Award-Winning Broadcast Journalist and Storyteller To Share His Stories at Ball State University

John Sharify photo used with permission and courtesy of Jerry and Lois Photography of Seattle.John Sharify photo used with permission and courtesy of Jerry and Lois Photography of Seattle.

By Tim Underhill—

MUNCIE, IN—The Ball State University Department of Media presents the National Press Photographers Foundation, Hutchison/Wheeler Lecture series.

Wednesday, April 16th at 6:30 p.m. in the Art and Journalism Building room 175, John Sharify will discuss and share his award-winning storytelling.

Tim Underhill, Senior Lecturer in Media at Ball State is facilitating the presentation. Underhill says, “I have known John Sharify for more than ten years and he is a wonderful person and amazing storyteller.”

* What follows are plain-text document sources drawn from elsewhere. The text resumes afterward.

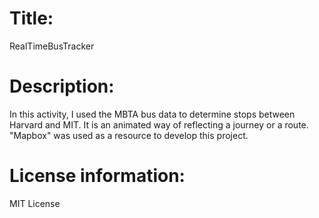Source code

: # Title: 
  RealTimeBusTracker

# Description: 
  In this activity, I used the MBTA bus data to determine stops between Harvard and MIT. It is an animated way of   reflecting a journey or a route. "Mapbox" was used as a resource to develop this project. 

# License information:
  MIT License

John Sharify is one of the most honored broadcast journalists and documentary filmmakers in the country. He is the proud recipient of the Silver Circle award from the National Association of Television Arts and Sciences. He is a 79-time Emmy award winner with nine National Edward R. Murrow awards, including the National Murrow for top news writer in the country in 2004, 2007, 2008, and 2020. John is also the recipient of the 2021 DuPont Columbia award, the broadcast equivalent of the Pulitzer Prize, for his ‘death with dignity’ documentary “Bob’s Choice”. John was selected as the 2019 and 2015 National Press Photographer Association (NPPA) Reporter of the Year for his work at NBC affiliate, KING 5 News.

Award-winning broadcast journalist John Sharfiy spends a great deal of time crafting stories at his laptop after the video has been recorded. He pays special attention to weaving images and sound together with his words to engage viewers. Photo by by Adam Vance.

Award-winning broadcast journalist John Sharfiy spends a great deal of time crafting stories at his laptop after the video has been recorded. He pays special attention to weaving images and sound together with his words to engage viewers. Photo by by Adam Vance.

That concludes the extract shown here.